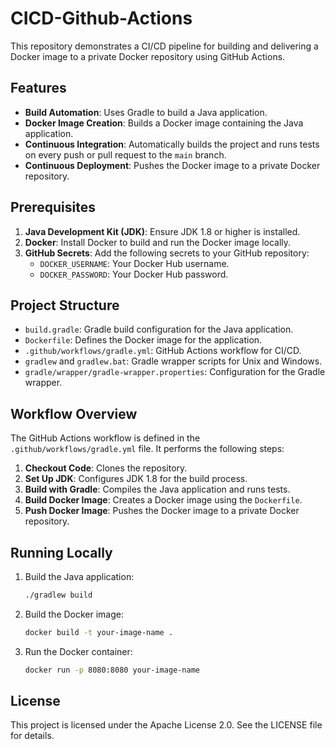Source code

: # CICD-Github-Actions

This repository demonstrates a CI/CD pipeline for building and delivering a Docker image to a private Docker repository using GitHub Actions.

## Features

- **Build Automation**: Uses Gradle to build a Java application.
- **Docker Image Creation**: Builds a Docker image containing the Java application.
- **Continuous Integration**: Automatically builds the project and runs tests on every push or pull request to the `main` branch.
- **Continuous Deployment**: Pushes the Docker image to a private Docker repository.

## Prerequisites

1. **Java Development Kit (JDK)**: Ensure JDK 1.8 or higher is installed.
2. **Docker**: Install Docker to build and run the Docker image locally.
3. **GitHub Secrets**: Add the following secrets to your GitHub repository:
    - `DOCKER_USERNAME`: Your Docker Hub username.
    - `DOCKER_PASSWORD`: Your Docker Hub password.

## Project Structure

- `build.gradle`: Gradle build configuration for the Java application.
- `Dockerfile`: Defines the Docker image for the application.
- `.github/workflows/gradle.yml`: GitHub Actions workflow for CI/CD.
- `gradlew` and `gradlew.bat`: Gradle wrapper scripts for Unix and Windows.
- `gradle/wrapper/gradle-wrapper.properties`: Configuration for the Gradle wrapper.

## Workflow Overview

The GitHub Actions workflow is defined in the `.github/workflows/gradle.yml` file. It performs the following steps:

1. **Checkout Code**: Clones the repository.
2. **Set Up JDK**: Configures JDK 1.8 for the build process.
3. **Build with Gradle**: Compiles the Java application and runs tests.
4. **Build Docker Image**: Creates a Docker image using the `Dockerfile`.
5. **Push Docker Image**: Pushes the Docker image to a private Docker repository.

## Running Locally

1. Build the Java application:
    ```sh
    ./gradlew build
    ```

2. Build the Docker image:
    ```sh
    docker build -t your-image-name .
    ```

3. Run the Docker container:
    ```sh
    docker run -p 8080:8080 your-image-name
    ```

## License

This project is licensed under the Apache License 2.0. See the LICENSE file for details.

┄┄┄┄┄┄┄┄┄┄

Repeat each entry above exactly, passing over any images.

- [Expected output]:
Source code

: # CICD-Github-Actions

This repository demonstrates a CI/CD pipeline for building and delivering a Docker image to a private Docker repository using GitHub Actions.

## Features

- **Build Automation**: Uses Gradle to build a Java application.
- **Docker Image Creation**: Builds a Docker image containing the Java application.
- **Continuous Integration**: Automatically builds the project and runs tests on every push or pull request to the `main` branch.
- **Continuous Deployment**: Pushes the Docker image to a private Docker repository.

## Prerequisites

1. **Java Development Kit (JDK)**: Ensure JDK 1.8 or higher is installed.
2. **Docker**: Install Docker to build and run the Docker image locally.
3. **GitHub Secrets**: Add the following secrets to your GitHub repository:
    - `DOCKER_USERNAME`: Your Docker Hub username.
    - `DOCKER_PASSWORD`: Your Docker Hub password.

## Project Structure

- `build.gradle`: Gradle build configuration for the Java application.
- `Dockerfile`: Defines the Docker image for the application.
- `.github/workflows/gradle.yml`: GitHub Actions workflow for CI/CD.
- `gradlew` and `gradlew.bat`: Gradle wrapper scripts for Unix and Windows.
- `gradle/wrapper/gradle-wrapper.properties`: Configuration for the Gradle wrapper.

## Workflow Overview

The GitHub Actions workflow is defined in the `.github/workflows/gradle.yml` file. It performs the following steps:

1. **Checkout Code**: Clones the repository.
2. **Set Up JDK**: Configures JDK 1.8 for the build process.
3. **Build with Gradle**: Compiles the Java application and runs tests.
4. **Build Docker Image**: Creates a Docker image using the `Dockerfile`.
5. **Push Docker Image**: Pushes the Docker image to a private Docker repository.

## Running Locally

1. Build the Java application:
    ```sh
    ./gradlew build
    ```

2. Build the Docker image:
    ```sh
    docker build -t your-image-name .
    ```

3. Run the Docker container:
    ```sh
    docker run -p 8080:8080 your-image-name
    ```

## License

This project is licensed under the Apache License 2.0. See the LICENSE file for details.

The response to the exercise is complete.